> **EXERCISE AIM**
When a line of the entries contains "https", please list that line.
-- Opening Marker --
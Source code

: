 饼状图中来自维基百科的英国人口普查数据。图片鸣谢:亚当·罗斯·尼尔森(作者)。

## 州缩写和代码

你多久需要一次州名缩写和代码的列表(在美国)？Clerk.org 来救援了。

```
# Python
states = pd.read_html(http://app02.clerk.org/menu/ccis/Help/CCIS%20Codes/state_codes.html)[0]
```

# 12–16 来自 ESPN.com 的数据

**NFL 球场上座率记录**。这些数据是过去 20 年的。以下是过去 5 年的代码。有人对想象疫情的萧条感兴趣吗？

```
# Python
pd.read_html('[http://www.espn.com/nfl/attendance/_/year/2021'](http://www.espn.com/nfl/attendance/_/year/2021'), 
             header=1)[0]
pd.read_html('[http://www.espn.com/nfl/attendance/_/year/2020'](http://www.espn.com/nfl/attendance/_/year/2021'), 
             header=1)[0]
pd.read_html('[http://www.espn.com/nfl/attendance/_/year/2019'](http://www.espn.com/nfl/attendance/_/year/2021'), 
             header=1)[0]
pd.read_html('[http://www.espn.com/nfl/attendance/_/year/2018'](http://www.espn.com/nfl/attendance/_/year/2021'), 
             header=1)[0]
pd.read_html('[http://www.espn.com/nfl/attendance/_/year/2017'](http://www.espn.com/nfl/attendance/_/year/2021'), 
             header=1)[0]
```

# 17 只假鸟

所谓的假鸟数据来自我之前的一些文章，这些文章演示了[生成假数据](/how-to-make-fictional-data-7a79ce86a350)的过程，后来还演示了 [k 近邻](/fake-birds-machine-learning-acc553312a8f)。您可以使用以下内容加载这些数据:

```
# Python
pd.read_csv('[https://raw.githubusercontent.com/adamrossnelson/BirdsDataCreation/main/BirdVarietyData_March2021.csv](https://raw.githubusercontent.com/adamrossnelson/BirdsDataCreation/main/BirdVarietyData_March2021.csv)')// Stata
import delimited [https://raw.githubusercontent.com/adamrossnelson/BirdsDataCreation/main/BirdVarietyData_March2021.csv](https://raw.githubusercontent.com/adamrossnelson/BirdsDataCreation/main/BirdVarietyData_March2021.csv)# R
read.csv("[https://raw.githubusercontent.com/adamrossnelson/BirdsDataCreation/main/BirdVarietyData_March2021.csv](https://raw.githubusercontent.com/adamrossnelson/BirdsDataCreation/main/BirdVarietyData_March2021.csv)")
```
-- Closing Marker --
-- Opening Marker --
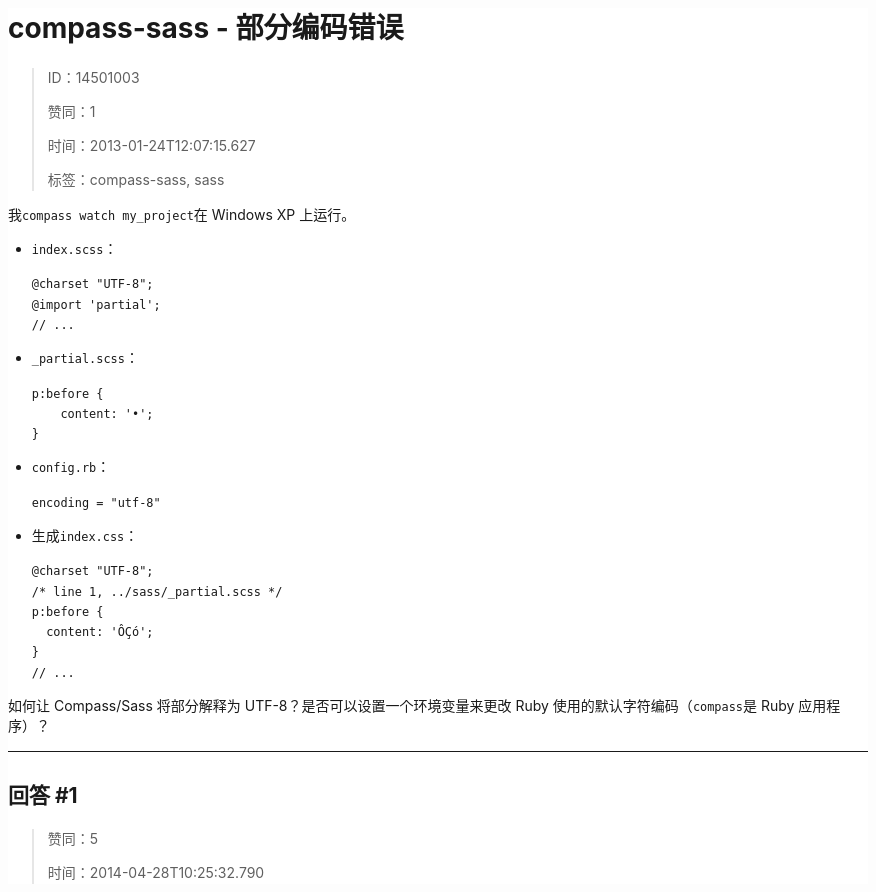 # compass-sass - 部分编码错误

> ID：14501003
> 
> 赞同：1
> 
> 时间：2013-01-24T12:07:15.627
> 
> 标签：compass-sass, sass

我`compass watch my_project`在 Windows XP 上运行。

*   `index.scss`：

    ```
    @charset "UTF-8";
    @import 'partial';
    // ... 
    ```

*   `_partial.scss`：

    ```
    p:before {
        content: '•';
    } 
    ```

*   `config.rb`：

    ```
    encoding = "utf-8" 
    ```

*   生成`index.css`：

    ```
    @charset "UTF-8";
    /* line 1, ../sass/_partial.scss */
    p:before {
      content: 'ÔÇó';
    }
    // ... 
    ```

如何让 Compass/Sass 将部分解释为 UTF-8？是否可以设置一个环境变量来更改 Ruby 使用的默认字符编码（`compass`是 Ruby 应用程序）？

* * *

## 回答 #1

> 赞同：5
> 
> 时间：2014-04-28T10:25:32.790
-- Closing Marker --
> **RESPONSE TO THE EXERCISE**
pd.read_csv('[https://raw.githubusercontent.com/adamrossnelson/BirdsDataCreation/main/BirdVarietyData_March2021.csv](https://raw.githubusercontent.com/adamrossnelson/BirdsDataCreation/main/BirdVarietyData_March2021.csv)')// Stata
import delimited [https://raw.githubusercontent.com/adamrossnelson/BirdsDataCreation/main/BirdVarietyData_March2021.csv](https://raw.githubusercontent.com/adamrossnelson/BirdsDataCreation/main/BirdVarietyData_March2021.csv)# R
read.csv("[https://raw.githubusercontent.com/adamrossnelson/BirdsDataCreation/main/BirdVarietyData_March2021.csv](https://raw.githubusercontent.com/adamrossnelson/BirdsDataCreation/main/BirdVarietyData_March2021.csv)")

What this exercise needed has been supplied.